Once data are sorted in SAS, SUDAAN can be used to specify the sampling design parameters. In this example, the SUDAAN procedure, *proc descript*, is used and the name of the dataset is *DS1*. *Proc descript* is being used as a generic example, but these statements apply to all SUDAAN procedures.

To carry out the appropriate SUDAAN design option for NHANES data, the data from *DS1* must first be sorted by strata and then by PSU (unless the data have already been sorted by PSU within strata). The *proc sort* procedure in SAS must precede any SUDAAN statements.

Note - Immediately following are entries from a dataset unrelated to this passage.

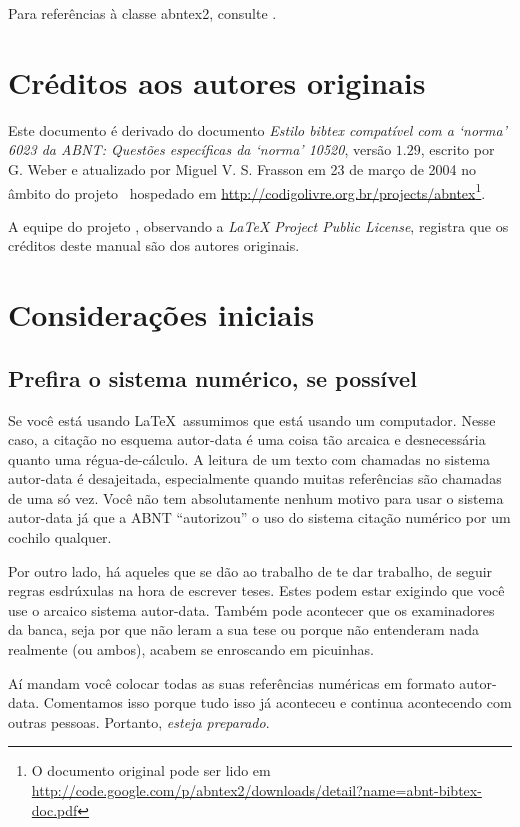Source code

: \documentclass[a4paper]{ltxdoc}
\begin{document}
Para referências à classe \textsf{abntex2}, consulte .

\section{Créditos aos autores originais}

Este documento é derivado do documento \emph{Estilo bibtex compatível com a
`norma' 6023 da ABNT: Questões específicas da `norma' 10520}, versão $ 1.29
$, escrito por G. Weber e atualizado por Miguel V. S. Frasson em 23 de março de
2004 no âmbito do projeto \abnTeX\ hospedado em
\url{http://codigolivre.org.br/projects/abntex}\footnote{O documento original pode ser lido em
\url{http://code.google.com/p/abntex2/downloads/detail?name=abnt-bibtex-doc.pdf}}.

A equipe do projeto , observando a \emph{LaTeX Project Public License},
registra que os créditos deste manual são dos autores originais.


\section{Considerações iniciais}

\subsection{Prefira o sistema numérico, se possível}

Se você está usando \LaTeX\, assumimos que está usando um computador. Nesse
caso, a citação no esquema autor-data é uma coisa tão arcaica e desnecessária
quanto uma régua-de-cálculo. A leitura de um texto com chamadas no sistema
autor-data é desajeitada, especialmente quando muitas referências são chamadas
de uma só vez. Você não tem absolutamente nenhum motivo para usar o sistema
autor-data já que a ABNT ``autorizou'' o uso do sistema citação numérico
por um cochilo qualquer.

Por outro lado, há aqueles que se dão ao trabalho de te dar trabalho, de seguir
regras esdrúxulas na hora de escrever teses. Estes podem estar exigindo que você
use o arcaico sistema autor-data. Também pode acontecer que os examinadores da
banca, seja por que não leram a sua tese ou porque não entenderam nada
realmente (ou ambos), acabem se enroscando em picuinhas.

Aí mandam você colocar todas as suas referências numéricas em formato
autor-data. Comentamos isso porque tudo isso já aconteceu e continua acontecendo 
com outras pessoas. Portanto, \emph{esteja preparado}. 
\end{document}
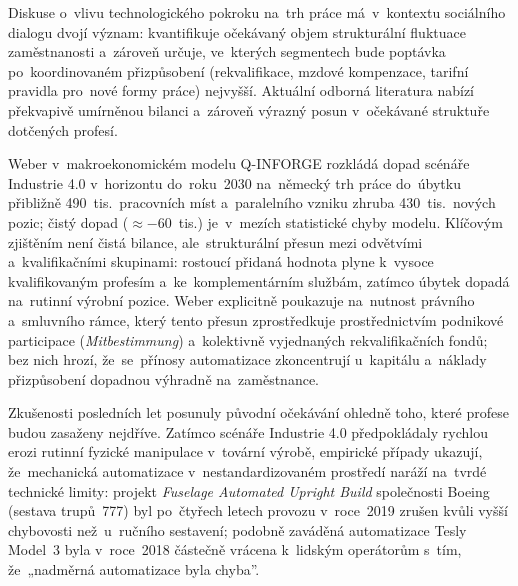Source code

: 
Diskuse o~vlivu technologického pokroku na~trh práce má~v~kontextu sociálního
dialogu dvojí význam: kvantifikuje očekávaný objem strukturální fluktuace
zaměstnanosti a~zároveň určuje, ve~kterých segmentech bude poptávka po~koordinovaném
přizpůsobení (rekvalifikace, mzdové kompenzace, tarifní pravidla pro~nové formy
práce) nejvyšší. Aktuální odborná literatura nabízí překvapivě umírněnou
bilanci a~zároveň výrazný posun v~očekávané struktuře dotčených
profesí.\par

Weber v~makroekonomickém modelu
Q-INFORGE rozkládá dopad scénáře Industrie 4.0 v~horizontu do~roku~2030 na~německý
trh práce do~úbytku přibližně 490~tis.\ pracovních míst a~paralelního vzniku
zhruba 430~tis.\ nových pozic; čistý dopad ($\approx{-60}$~tis.) je~v~mezích
statistické chyby modelu. Klíčovým zjištěním není čistá bilance, ale~strukturální
přesun mezi odvětvími a~kvalifikačními skupinami: rostoucí přidaná hodnota
plyne k~vysoce kvalifikovaným profesím a~ke~komplementárním službám, zatímco
úbytek dopadá na~rutinní výrobní pozice. Weber explicitně poukazuje
na~nutnost právního a~smluvního rámce, který tento přesun zprostředkuje
prostřednictvím podnikové participace (\emph{Mitbestimmung}) a~kolektivně
vyjednaných rekvalifikačních fondů; bez nich hrozí, že~se~přínosy automatizace
zkoncentrují u~kapitálu a~náklady přizpůsobení dopadnou výhradně na~zaměstnance.~\cite{Weber_Industrie40_2015}\par

Zkušenosti posledních let posunuly původní očekávání ohledně toho, které
profese budou zasaženy nejdříve. Zatímco scénáře Industrie 4.0
předpokládaly rychlou erozi rutinní fyzické manipulace v~tovární výrobě,
empirické případy ukazují, že~mechanická automatizace v~nestandardizovaném
prostředí naráží na~tvrdé technické limity: projekt \emph{Fuselage Automated
Upright Build} společnosti Boeing (sestava trupů~777) byl po~čtyřech letech
provozu v~roce~2019 zrušen kvůli vyšší chybovosti než~u~ručního sestavení;
podobně zaváděná automatizace Tesly Model~3 byla v~roce~2018 částečně vrácena
k~lidským operátorům s~tím, že~„nadměrná automatizace byla
chyba”.\par

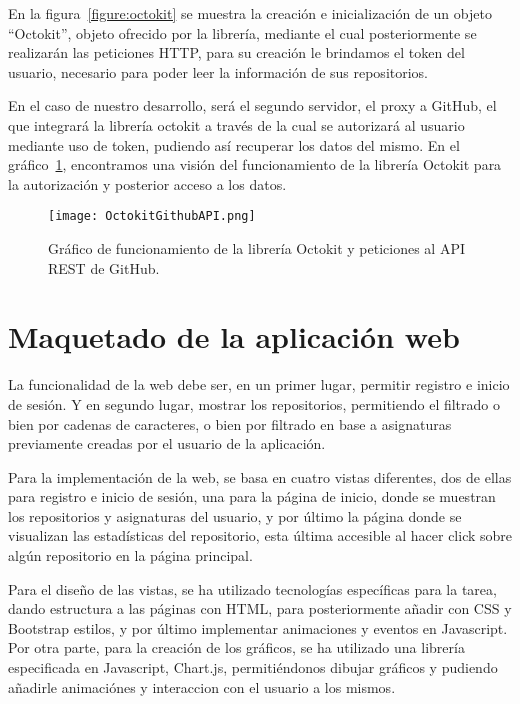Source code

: En la figura~\ref{figure:octokit} se muestra la creación e inicialización
de un objeto “Octokit”, objeto ofrecido por la librería, mediante el cual
posteriormente se realizarán las peticiones HTTP, para su creación le
brindamos el token del usuario, necesario para poder leer la información de
sus repositorios.

En el caso de nuestro desarrollo, será el segundo servidor, el proxy a GitHub, el que integrará la librería octokit a través de la cual se autorizará al usuario mediante uso de token, pudiendo así recuperar los datos del mismo. En el gráfico~\ref{figure:octokitGitApi}, encontramos una visión del funcionamiento de la librería Octokit para la autorización y posterior acceso a los datos. 
\begin{figure}[h!]
  \texttt{[image: OctokitGithubAPI.png]}
  \caption{Gráfico de funcionamiento de la librería Octokit y peticiones al API REST de GitHub.}
  \label{figure:octokitGitApi}
\end{figure}  


\section{Maquetado de la aplicación web}

La funcionalidad de la web debe ser, en un primer lugar, permitir registro
e inicio de sesión. Y en segundo lugar, mostrar los repositorios,
permitiendo el filtrado o bien por cadenas de caracteres, o bien por
filtrado en base a asignaturas previamente creadas por el usuario de la
aplicación.

Para la implementación de la web, se basa en cuatro vistas diferentes, dos
de ellas para registro e inicio de sesión, una para la página de inicio,
donde se muestran los repositorios y asignaturas del usuario, y por último
la página donde se visualizan las estadísticas del repositorio, esta última
accesible al hacer click sobre algún repositorio en la página principal.

Para el diseño de las vistas, se ha utilizado tecnologías específicas para
la tarea, dando estructura a las páginas con HTML, para posteriormente
añadir con CSS\cite{GradienteCSS} y Bootstrap\cite{Bootstrap} estilos, y
por último implementar animaciones y eventos en Javascript. Por otra parte,
para la creación de los gráficos, se ha utilizado una librería especificada
en Javascript, Chart.js\cite{ChartJS,ChartJSIntro}, permitiéndonos dibujar
gráficos y pudiendo añadirle animaciónes y interaccion con el usuario a los
mismos.

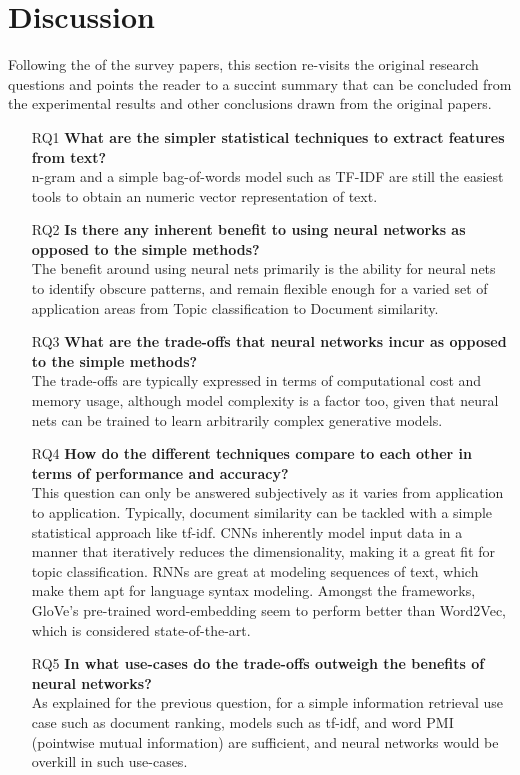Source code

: \documentclass[11pt,a4paper]{article}
\begin{document}


\section{Discussion} %
\label{sec:discussion}

  Following the  of the survey papers, this section re-visits the original research questions and points the reader to a succint summary that can be concluded from the experimental results and other conclusions drawn from the original papers.

  \begin{itemize}
    \item [RQ1] 
    \textbf{What are the simpler statistical techniques to extract features from text?} \\
    n-gram and a simple bag-of-words model such as TF-IDF are still the easiest tools to obtain an numeric vector representation of text.
    \item [RQ2] 
    \textbf{Is there any inherent benefit to using neural networks as opposed to the simple methods?} \\
    The benefit around using neural nets primarily is the ability for neural nets to identify obscure patterns, and remain flexible enough for a varied set of application areas from Topic classification to Document similarity.
    \item [RQ3] 
    \textbf{What are the trade-offs that neural networks incur as opposed to the simple methods?} \\
    The trade-offs are typically expressed in terms of computational cost and memory usage, although model complexity is a factor too, given that neural nets can be trained to learn arbitrarily complex generative models.
    \item [RQ4] 
    \textbf{How do the different techniques compare to each other in terms of performance and accuracy?} \\
    This question can only be answered subjectively as it varies from application to application. Typically, document similarity can be tackled with a simple statistical approach like tf-idf. CNNs inherently model input data in a manner that iteratively reduces the dimensionality, making it a great fit for topic classification. RNNs are great at modeling sequences of text, which make them apt for language syntax modeling. Amongst the frameworks, GloVe's pre-trained word-embedding seem to perform better than Word2Vec, which is considered state-of-the-art.
    \item [RQ5] 
    \textbf{In what use-cases do the trade-offs outweigh the benefits of neural networks?} \\
    As explained for the previous question, for a simple information retrieval use case such as document ranking, models such as tf-idf, and word PMI (pointwise mutual information) are sufficient, and neural networks would be overkill in such use-cases.
  \end{itemize}
\end{document}
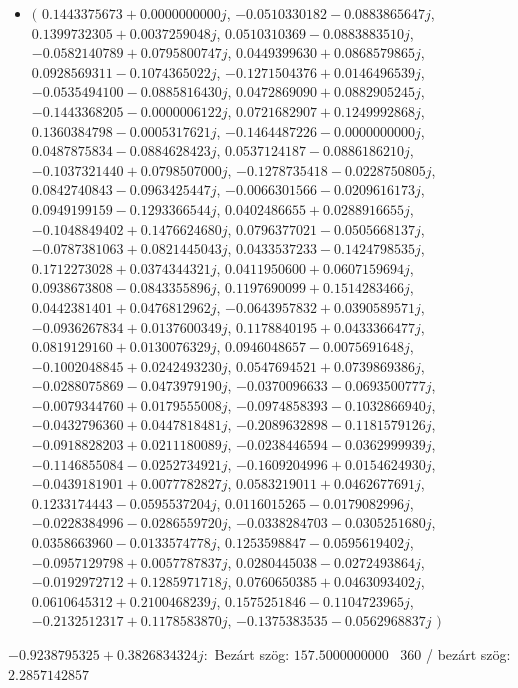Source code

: \documentclass[14pt,a4paper]{article}
\begin{document}
\begin{itemize}
\item
$\big($
$0.1443375673+0.0000000000j$, $-0.0510330182-0.0883865647j$, $0.1399732305+0.0037259048j$, $0.0510310369-0.0883883510j$, $-0.0582140789+0.0795800747j$, $0.0449399630+0.0868579865j$, $0.0928569311-0.1074365022j$, $-0.1271504376+0.0146496539j$, $-0.0535494100-0.0885816430j$, $0.0472869090+0.0882905245j$, $-0.1443368205-0.0000006122j$, $0.0721682907+0.1249992868j$, $0.1360384798-0.0005317621j$, $-0.1464487226-0.0000000000j$, $0.0487875834-0.0884628423j$, $0.0537124187-0.0886186210j$, $-0.1037321440+0.0798507000j$, $-0.1278735418-0.0228750805j$, $0.0842740843-0.0963425447j$, $-0.0066301566-0.0209616173j$, $0.0949199159-0.1293366544j$, $0.0402486655+0.0288916655j$, $-0.1048849402+0.1476624680j$, $0.0796377021-0.0505668137j$, $-0.0787381063+0.0821445043j$, $0.0433537233-0.1424798535j$, $0.1712273028+0.0374344321j$, $0.0411950600+0.0607159694j$, $0.0938673808-0.0843355896j$, $0.1197690099+0.1514283466j$, $0.0442381401+0.0476812962j$, $-0.0643957832+0.0390589571j$, $-0.0936267834+0.0137600349j$, $0.1178840195+0.0433366477j$, $0.0819129160+0.0130076329j$, $0.0946048657-0.0075691648j$, $-0.1002048845+0.0242493230j$, $0.0547694521+0.0739869386j$, $-0.0288075869-0.0473979190j$, $-0.0370096633-0.0693500777j$, $-0.0079344760+0.0179555008j$, $-0.0974858393-0.1032866940j$, $-0.0432796360+0.0447818481j$, $-0.2089632898-0.1181579126j$, $-0.0918828203+0.0211180089j$, $-0.0238446594-0.0362999939j$, $-0.1146855084-0.0252734921j$, $-0.1609204996+0.0154624930j$, $-0.0439181901+0.0077782827j$, $0.0583219011+0.0462677691j$, $0.1233174443-0.0595537204j$, $0.0116015265-0.0179082996j$, $-0.0228384996-0.0286559720j$, $-0.0338284703-0.0305251680j$, $0.0358663960-0.0133574778j$, $0.1253598847-0.0595619402j$, $-0.0957129798+0.0057787837j$, $0.0280445038-0.0272493864j$, $-0.0192972712+0.1285971718j$, $0.0760650385+0.0463093402j$, $0.0610645312+0.2100468239j$, $0.1575251846-0.1104723965j$, $-0.2132512317+0.1178583870j$, $-0.1375383535-0.0562968837j$
$\big)$
\end{itemize}
$-0.9238795325+0.3826834324j$:\
Bezárt szög: $157.5000000000$ \
360 / bezárt szög: $2.2857142857$\
\end{document}
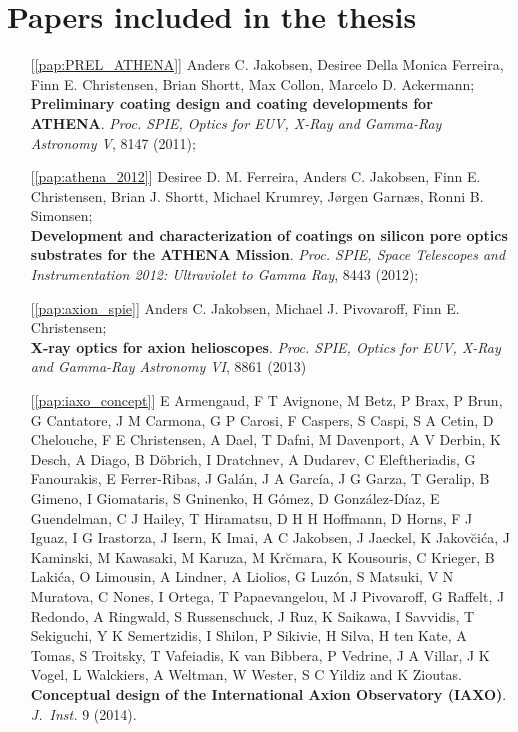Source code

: \chapter{Papers included in the thesis}


\begin{itemize}

\item[{[\ref{pap:PREL_ATHENA}]}]
Anders C. Jakobsen, Desiree Della Monica Ferreira, Finn E. Christensen, Brian Shortt, Max Collon, Marcelo D. Ackermann;\\
\textbf{Preliminary coating design and coating developments for ATHENA}. {\em Proc. SPIE, Optics for EUV, X-Ray and Gamma-Ray Astronomy V}, 8147 (2011);

\item[{[\ref{pap:athena_2012}]}]
Desiree D. M. Ferreira, Anders C. Jakobsen, Finn E. Christensen, Brian J. Shortt, Michael Krumrey, J\o rgen Garn\ae s, Ronni B. Simonsen;\\
\textbf{Development and characterization of coatings on silicon pore optics substrates for the ATHENA Mission}. {\em Proc. SPIE, Space Telescopes and Instrumentation 2012: Ultraviolet to Gamma Ray}, 8443 (2012);

\item[{[\ref{pap:axion_spie}]}]
Anders C. Jakobsen, Michael J. Pivovaroff, Finn E. Christensen;\\
\textbf{X-ray optics for axion helioscopes}. {\em Proc. SPIE, Optics for EUV, X-Ray and Gamma-Ray Astronomy VI}, 8861 (2013)

\item[{[\ref{pap:iaxo_concept}]}]
E Armengaud, F T Avignone, M Betz, P Brax, P Brun, G Cantatore, J M Carmona, G P Carosi, F Caspers, S Caspi, S A Cetin, D Chelouche, F E Christensen, A Dael, T Dafni, M Davenport, A V Derbin, K Desch, A Diago, B D\"{o}brich, I Dratchnev, A Dudarev, C Eleftheriadis, G Fanourakis, E Ferrer-Ribas, J Gal\'{a}n, J A García, J G Garza, T Geralip, B Gimeno, I Giomataris, S Gninenko, H G\'{o}mez, D Gonz\'{a}lez-D\'{i}az, E Guendelman, C J Hailey, T Hiramatsu, D H H Hoffmann, D Horns, F J Iguaz, I G Irastorza, J Isern, K Imai, A C Jakobsen, J Jaeckel, K Jakov\u{c}i\'{c}a, J Kaminski, M Kawasaki, M Karuza, M Kr\u{c}mara, K Kousouris, C Krieger, B Laki\'{c}a, O Limousin, A Lindner, A Liolios, G Luz\'{o}n, S Matsuki, V N Muratova, C Nones, I Ortega, T Papaevangelou, M J Pivovaroff, G Raffelt, J Redondo, A Ringwald, S Russenschuck, J Ruz, K Saikawa, I Savvidis, T Sekiguchi, Y K Semertzidis, I Shilon, P Sikivie, H Silva, H ten Kate, A Tomas, S Troitsky, T Vafeiadis, K van Bibbera, P Vedrine, J A Villar, J K Vogel, L Walckiers, A Weltman, W Wester, S C Yildiz and K Zioutas.\\
\textbf{Conceptual design of the International Axion Observatory (IAXO)}. {\em J.\ Inst.} 9 (2014).
\end{itemize}


%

Data must always be sorted in SAS before doing analyses in SUDAAN.

Generally, a *proc* statement in SUDAAN immediately follows the *sort* statement. In this example, the *proc descript* statement is used. In addition, the *data* option specifies *DS1* as the SAS dataset being used, the *design* option specifies **with replacement (WR)** as the design, and the *noprint *option suppresses printing of results as the results will output to a SAS data file.

Use the *DEFT2* option statement to request the calculation of the design effect using SUDAAN Method 2 (see SUDAAN manual for details), which is the method recommended by NCHS for NHANES data.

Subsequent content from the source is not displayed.